Beneath this instruction is a block of data; output from it exactly the lines that run from the one containing "09:00-09:55 | 🧮" through the one containing "14:00-14:55 | 💡", inclusive.

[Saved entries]
BEGIN

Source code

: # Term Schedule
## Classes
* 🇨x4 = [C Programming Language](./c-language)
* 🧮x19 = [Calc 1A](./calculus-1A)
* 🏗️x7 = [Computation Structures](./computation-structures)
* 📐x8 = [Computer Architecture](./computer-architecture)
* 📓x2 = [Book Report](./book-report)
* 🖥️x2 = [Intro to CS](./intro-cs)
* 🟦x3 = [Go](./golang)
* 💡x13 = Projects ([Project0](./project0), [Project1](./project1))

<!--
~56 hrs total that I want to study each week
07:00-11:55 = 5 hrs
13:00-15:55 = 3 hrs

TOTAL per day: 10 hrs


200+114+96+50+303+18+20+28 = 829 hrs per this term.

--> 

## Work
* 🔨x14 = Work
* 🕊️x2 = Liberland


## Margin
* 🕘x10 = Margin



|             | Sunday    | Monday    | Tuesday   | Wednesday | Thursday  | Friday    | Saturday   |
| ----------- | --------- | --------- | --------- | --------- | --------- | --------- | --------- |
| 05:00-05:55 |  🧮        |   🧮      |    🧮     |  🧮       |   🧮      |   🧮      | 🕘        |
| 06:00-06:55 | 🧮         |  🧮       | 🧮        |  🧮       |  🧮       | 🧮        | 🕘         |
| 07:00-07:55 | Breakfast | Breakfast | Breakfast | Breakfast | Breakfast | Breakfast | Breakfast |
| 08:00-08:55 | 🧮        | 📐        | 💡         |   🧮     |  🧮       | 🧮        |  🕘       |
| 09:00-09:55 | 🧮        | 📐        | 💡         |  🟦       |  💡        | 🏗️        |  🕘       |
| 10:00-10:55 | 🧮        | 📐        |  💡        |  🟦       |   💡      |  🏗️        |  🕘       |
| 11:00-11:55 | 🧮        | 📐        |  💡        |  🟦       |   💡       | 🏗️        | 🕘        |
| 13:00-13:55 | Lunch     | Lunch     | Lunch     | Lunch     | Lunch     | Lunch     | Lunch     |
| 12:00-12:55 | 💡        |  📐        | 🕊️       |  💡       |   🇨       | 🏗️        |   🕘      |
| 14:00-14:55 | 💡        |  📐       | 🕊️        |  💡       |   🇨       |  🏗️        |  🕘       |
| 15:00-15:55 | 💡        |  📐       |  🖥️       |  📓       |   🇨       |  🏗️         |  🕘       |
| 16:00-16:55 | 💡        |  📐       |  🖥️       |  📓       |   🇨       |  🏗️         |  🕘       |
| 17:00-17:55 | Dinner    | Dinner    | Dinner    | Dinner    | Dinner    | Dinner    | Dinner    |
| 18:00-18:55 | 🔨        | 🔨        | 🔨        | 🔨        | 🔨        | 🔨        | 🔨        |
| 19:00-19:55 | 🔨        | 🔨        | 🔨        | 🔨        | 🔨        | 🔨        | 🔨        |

END

SOLUTION TO THIS EXERCISE
| 09:00-09:55 | 🧮        | 📐        | 💡         |  🟦       |  💡        | 🏗️        |  🕘       |
| 10:00-10:55 | 🧮        | 📐        |  💡        |  🟦       |   💡      |  🏗️        |  🕘       |
| 11:00-11:55 | 🧮        | 📐        |  💡        |  🟦       |   💡       | 🏗️        | 🕘        |
| 13:00-13:55 | Lunch     | Lunch     | Lunch     | Lunch     | Lunch     | Lunch     | Lunch     |
| 12:00-12:55 | 💡        |  📐        | 🕊️       |  💡       |   🇨       | 🏗️        |   🕘      |
| 14:00-14:55 | 💡        |  📐       | 🕊️        |  💡       |   🇨       |  🏗️        |  🕘       |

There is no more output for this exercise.